- **Exercise aim**
From the first line onward, reproduce the records exactly; the final line to include is the one holding "3. Market price changes significantly".

- **Working data**

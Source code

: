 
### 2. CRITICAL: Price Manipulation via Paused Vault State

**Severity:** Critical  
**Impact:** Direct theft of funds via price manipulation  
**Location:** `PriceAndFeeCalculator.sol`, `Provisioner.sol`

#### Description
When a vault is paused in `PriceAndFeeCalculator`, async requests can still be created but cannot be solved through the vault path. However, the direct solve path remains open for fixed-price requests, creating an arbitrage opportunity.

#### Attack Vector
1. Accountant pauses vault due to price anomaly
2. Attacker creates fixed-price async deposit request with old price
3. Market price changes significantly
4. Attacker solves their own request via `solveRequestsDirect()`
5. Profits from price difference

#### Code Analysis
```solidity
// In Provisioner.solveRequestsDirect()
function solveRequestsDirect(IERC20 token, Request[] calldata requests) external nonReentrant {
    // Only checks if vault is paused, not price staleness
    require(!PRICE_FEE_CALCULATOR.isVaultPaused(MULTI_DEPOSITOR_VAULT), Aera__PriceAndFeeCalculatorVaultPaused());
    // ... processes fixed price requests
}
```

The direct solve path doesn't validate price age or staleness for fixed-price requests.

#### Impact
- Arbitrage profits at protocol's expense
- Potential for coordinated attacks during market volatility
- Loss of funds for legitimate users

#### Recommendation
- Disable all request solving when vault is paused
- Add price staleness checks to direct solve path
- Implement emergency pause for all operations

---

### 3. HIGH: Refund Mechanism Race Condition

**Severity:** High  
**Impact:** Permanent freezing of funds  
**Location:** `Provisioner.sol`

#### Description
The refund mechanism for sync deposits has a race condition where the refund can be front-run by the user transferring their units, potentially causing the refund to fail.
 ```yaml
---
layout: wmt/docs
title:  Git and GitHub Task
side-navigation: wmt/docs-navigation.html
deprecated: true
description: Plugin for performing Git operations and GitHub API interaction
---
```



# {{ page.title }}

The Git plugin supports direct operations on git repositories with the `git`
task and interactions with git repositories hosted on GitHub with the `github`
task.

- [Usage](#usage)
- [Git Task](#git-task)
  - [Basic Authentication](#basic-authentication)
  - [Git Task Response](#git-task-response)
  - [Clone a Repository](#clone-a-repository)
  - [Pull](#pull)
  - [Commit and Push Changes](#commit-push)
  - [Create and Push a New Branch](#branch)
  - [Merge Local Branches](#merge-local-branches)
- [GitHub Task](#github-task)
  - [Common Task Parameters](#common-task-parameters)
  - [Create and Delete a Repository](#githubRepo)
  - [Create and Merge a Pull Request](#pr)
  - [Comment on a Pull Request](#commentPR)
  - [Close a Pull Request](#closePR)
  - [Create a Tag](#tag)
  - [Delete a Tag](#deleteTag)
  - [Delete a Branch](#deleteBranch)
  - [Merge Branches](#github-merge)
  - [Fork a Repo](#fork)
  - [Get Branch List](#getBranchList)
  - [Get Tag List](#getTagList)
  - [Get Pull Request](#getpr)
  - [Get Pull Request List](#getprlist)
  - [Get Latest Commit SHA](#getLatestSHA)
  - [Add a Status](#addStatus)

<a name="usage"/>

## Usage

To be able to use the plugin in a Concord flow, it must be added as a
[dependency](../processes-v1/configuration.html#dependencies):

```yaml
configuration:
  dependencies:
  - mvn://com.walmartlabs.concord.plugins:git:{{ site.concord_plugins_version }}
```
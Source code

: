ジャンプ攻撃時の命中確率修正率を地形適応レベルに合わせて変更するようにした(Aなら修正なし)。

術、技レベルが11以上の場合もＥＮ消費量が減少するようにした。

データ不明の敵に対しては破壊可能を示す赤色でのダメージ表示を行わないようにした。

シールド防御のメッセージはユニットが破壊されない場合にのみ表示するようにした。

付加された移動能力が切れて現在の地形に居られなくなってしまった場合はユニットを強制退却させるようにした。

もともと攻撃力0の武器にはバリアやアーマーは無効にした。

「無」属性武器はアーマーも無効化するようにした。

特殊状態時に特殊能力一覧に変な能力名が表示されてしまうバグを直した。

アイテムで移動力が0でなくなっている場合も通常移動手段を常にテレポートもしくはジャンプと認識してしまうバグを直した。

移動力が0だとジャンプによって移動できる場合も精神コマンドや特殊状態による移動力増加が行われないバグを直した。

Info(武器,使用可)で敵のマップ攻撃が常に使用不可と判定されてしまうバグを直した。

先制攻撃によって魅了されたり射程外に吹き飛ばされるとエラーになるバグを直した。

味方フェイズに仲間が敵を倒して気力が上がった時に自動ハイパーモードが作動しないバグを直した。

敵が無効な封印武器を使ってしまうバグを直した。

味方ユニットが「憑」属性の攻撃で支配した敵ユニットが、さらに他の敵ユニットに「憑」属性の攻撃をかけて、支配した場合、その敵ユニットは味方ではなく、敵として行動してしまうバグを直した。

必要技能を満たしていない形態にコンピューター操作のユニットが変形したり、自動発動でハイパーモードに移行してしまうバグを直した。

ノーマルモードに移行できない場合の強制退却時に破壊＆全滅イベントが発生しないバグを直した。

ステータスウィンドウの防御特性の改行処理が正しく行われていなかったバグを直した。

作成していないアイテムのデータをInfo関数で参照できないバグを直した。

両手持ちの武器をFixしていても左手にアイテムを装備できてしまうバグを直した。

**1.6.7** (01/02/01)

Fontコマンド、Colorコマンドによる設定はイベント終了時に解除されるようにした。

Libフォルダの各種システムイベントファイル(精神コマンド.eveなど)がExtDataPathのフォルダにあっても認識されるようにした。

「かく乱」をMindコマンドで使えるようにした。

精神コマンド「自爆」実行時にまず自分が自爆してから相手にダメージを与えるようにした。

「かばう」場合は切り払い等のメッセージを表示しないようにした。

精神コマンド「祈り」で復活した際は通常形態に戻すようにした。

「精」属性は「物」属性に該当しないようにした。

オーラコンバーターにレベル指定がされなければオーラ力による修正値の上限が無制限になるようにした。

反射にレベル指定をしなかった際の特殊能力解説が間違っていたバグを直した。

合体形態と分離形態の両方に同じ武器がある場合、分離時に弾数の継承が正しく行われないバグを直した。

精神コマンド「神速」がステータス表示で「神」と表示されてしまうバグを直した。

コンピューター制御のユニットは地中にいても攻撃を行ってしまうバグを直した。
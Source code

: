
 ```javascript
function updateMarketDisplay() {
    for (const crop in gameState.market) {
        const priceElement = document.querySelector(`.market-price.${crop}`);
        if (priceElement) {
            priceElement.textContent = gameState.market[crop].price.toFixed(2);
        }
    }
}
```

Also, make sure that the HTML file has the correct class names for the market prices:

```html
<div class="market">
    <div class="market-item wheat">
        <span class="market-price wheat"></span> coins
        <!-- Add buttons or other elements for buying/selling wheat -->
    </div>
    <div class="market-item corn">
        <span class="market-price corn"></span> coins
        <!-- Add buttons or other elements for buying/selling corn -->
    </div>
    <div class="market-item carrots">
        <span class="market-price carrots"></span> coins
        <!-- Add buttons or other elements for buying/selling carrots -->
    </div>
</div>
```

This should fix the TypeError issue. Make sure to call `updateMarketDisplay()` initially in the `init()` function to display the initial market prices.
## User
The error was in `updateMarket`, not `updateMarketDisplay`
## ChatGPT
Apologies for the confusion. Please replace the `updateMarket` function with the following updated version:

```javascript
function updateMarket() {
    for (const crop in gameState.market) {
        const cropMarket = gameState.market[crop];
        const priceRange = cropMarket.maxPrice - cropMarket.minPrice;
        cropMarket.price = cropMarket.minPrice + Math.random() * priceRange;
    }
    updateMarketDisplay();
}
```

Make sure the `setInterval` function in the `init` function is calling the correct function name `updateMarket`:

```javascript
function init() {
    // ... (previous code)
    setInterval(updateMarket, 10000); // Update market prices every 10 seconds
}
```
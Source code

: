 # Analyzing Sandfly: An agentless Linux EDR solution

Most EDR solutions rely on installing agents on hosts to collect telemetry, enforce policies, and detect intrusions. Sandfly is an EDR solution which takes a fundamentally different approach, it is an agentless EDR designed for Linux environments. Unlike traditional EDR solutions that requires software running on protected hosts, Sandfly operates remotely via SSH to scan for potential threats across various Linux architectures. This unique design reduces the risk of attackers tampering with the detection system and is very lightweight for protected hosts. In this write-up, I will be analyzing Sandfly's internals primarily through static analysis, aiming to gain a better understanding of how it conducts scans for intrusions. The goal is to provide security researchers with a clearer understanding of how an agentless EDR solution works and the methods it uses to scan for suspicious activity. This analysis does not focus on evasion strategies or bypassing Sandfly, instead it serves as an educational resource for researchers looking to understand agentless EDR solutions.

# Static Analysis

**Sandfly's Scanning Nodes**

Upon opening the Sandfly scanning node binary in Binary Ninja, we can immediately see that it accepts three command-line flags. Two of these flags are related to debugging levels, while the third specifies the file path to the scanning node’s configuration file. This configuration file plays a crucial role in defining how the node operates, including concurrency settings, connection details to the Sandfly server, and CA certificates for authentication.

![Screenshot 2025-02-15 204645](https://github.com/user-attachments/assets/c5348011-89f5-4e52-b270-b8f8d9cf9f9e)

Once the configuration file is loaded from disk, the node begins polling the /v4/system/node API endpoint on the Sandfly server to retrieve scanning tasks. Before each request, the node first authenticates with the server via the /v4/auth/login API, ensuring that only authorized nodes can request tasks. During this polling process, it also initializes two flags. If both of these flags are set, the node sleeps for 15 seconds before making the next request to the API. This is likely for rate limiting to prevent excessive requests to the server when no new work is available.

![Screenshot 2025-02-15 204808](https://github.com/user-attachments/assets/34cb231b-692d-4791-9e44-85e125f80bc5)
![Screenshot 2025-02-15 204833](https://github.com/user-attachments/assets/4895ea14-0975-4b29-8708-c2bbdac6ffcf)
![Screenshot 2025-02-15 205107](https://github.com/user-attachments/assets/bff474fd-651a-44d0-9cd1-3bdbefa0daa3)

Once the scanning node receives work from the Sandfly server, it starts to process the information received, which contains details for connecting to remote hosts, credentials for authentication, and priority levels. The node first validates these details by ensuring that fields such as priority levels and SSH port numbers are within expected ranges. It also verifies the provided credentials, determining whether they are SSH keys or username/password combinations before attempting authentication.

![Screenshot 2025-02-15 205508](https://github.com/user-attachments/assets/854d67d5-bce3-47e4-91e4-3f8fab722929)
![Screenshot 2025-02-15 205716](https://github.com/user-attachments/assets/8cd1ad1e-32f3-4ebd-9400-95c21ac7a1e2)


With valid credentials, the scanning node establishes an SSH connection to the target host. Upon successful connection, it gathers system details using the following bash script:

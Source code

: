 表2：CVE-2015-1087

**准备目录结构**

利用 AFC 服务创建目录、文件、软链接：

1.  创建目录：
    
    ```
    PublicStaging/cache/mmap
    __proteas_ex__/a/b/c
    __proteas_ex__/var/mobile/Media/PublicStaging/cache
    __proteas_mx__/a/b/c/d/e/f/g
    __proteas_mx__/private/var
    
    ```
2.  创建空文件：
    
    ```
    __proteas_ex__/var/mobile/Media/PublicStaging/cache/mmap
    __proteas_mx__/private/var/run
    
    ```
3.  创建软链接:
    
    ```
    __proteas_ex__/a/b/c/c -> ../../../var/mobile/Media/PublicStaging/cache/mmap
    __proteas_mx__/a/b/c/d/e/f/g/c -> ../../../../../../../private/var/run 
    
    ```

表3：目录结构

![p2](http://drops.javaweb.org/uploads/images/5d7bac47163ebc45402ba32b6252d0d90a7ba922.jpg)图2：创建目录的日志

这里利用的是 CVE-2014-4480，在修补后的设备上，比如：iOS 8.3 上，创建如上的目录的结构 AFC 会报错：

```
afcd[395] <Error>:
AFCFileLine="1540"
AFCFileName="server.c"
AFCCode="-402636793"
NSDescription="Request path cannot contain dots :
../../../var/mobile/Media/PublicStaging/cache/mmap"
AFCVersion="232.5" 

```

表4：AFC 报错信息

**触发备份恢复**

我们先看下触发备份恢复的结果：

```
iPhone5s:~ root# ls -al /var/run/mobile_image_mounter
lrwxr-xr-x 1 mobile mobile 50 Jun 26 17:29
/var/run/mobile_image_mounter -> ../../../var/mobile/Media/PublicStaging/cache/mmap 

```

- **Solution to this problem**
Source code

: 
### 2. CRITICAL: Price Manipulation via Paused Vault State

**Severity:** Critical  
**Impact:** Direct theft of funds via price manipulation  
**Location:** `PriceAndFeeCalculator.sol`, `Provisioner.sol`

#### Description
When a vault is paused in `PriceAndFeeCalculator`, async requests can still be created but cannot be solved through the vault path. However, the direct solve path remains open for fixed-price requests, creating an arbitrage opportunity.

#### Attack Vector
1. Accountant pauses vault due to price anomaly
2. Attacker creates fixed-price async deposit request with old price
3. Market price changes significantly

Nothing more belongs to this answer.